The staff report for the 2004 Article IV Consultation on Jordan highlights economic developments and policies. General sales tax collections increased strongly boosted by high import growth and improved revenue administration. The government has embarked on a substantial improvement of the education system, with support from an education sector reform loan from the World Bank. The integration of the sales and income tax departments into a unified revenue department will also contribute by strengthening tax collections and enforcement.
April 2, 2004
This statement updates the information provided to the Executive Board in the staff report issued on March 17, 2004. The new information does not change the thrust of the staff appraisal.
Recent economic developments point to continued strong macroeconomic performance. Exports in the three months through January 2004 grew at an annual rate of 30 percent, spurred by a near doubling of exports of clothing and apparel. Imports grew at an annual rate of 18 percent during the same period. Revised estimates of the balance of payments for 2003 indicate a slightly higher current account surplus compared to the data presented in the staff report. General sales tax (GST) and income tax collections were strong through February 2004, leading to a budgetary surplus—excluding spending through nonbudgetary accounts— of JD 117 million (1½ percent of projected 2004 GDP). Broad money continued to expand at a healthy pace through January 2004 (13.5 percent year-on-year), reflecting strong demand for currency. Revised monetary data through end-2003 also show a somewhat higher expansion of broad money (12.4 percent year-on-year) compared to 11.0 percent presented in the staff report. The gross usable reserves of the CBJ declined by $237 million since end-2003 and stood at $4.5 billion on March 25, 2004, reflecting the unfreezing of Iraqi government accounts held in Jordan and the timing of disbursements of grants, as envisaged under the program. The performance criterion on the net international reserves of the CBJ at end-March 2004 is expected to have been observed by a comfortable margin.

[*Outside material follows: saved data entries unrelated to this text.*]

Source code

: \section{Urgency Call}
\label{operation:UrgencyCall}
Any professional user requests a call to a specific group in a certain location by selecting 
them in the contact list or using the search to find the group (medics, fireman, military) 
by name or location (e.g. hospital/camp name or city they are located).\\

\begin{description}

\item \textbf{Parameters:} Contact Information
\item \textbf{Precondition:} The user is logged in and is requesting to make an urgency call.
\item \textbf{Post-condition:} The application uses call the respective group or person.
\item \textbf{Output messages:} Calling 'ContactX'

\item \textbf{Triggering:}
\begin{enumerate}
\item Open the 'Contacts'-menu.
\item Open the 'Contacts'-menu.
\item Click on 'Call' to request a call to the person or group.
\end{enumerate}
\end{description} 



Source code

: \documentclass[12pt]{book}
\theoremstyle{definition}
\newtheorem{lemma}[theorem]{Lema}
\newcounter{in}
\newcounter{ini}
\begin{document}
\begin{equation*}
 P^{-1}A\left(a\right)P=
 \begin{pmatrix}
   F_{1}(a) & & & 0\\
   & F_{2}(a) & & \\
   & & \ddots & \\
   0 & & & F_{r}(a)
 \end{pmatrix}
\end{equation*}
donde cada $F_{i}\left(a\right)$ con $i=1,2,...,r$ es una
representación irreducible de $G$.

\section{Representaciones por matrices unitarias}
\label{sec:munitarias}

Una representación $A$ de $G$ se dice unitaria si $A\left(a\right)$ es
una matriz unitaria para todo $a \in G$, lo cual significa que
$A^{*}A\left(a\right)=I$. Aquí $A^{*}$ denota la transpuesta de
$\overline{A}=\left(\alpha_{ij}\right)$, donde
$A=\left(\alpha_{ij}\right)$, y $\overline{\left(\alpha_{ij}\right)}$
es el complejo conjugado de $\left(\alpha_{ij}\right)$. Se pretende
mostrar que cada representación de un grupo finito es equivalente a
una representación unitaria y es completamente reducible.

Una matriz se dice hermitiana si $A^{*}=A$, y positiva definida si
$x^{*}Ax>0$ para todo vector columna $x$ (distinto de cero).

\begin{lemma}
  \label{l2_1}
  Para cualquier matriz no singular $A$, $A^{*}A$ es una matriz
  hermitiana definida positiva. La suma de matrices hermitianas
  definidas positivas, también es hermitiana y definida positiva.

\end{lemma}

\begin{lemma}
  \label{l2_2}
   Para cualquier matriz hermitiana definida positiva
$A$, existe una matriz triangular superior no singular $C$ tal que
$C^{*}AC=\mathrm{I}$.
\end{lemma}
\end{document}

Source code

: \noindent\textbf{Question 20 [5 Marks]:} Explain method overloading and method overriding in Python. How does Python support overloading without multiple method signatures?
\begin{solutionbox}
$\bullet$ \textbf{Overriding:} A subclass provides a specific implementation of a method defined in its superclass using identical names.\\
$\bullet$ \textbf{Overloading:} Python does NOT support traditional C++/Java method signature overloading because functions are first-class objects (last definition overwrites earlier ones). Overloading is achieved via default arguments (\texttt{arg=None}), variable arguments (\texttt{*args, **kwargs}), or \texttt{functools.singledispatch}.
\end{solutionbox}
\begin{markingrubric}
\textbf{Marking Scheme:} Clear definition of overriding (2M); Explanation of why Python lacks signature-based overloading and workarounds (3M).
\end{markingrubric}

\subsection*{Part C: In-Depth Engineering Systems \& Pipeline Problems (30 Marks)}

The authorities continued to make progress on policy implementation and structural reforms. Parliament approved the increase in the standard GST rate to 16 percent effective April 1, one percentage point higher than envisaged in the authorities’ Memorandum on Economic and Financial Policies. In addition, the cabinet approved the extension of the GST to alcohol and tobacco, and an average increase of 9 percent in domestic petroleum product prices effective April 3. These measures should yield additional revenue equivalent to 2.2 percent of GDP on an annualized basis, which will help the authorities achieve the fiscal deficit target under the program. Parliament also ratified the temporary laws passed in 2003 on the taxation of interest income and the income withholding tax on importers. Finally, the cabinet approved the planned privatization of the electricity generation and distribution companies, which is expected to attract significant interest from investors.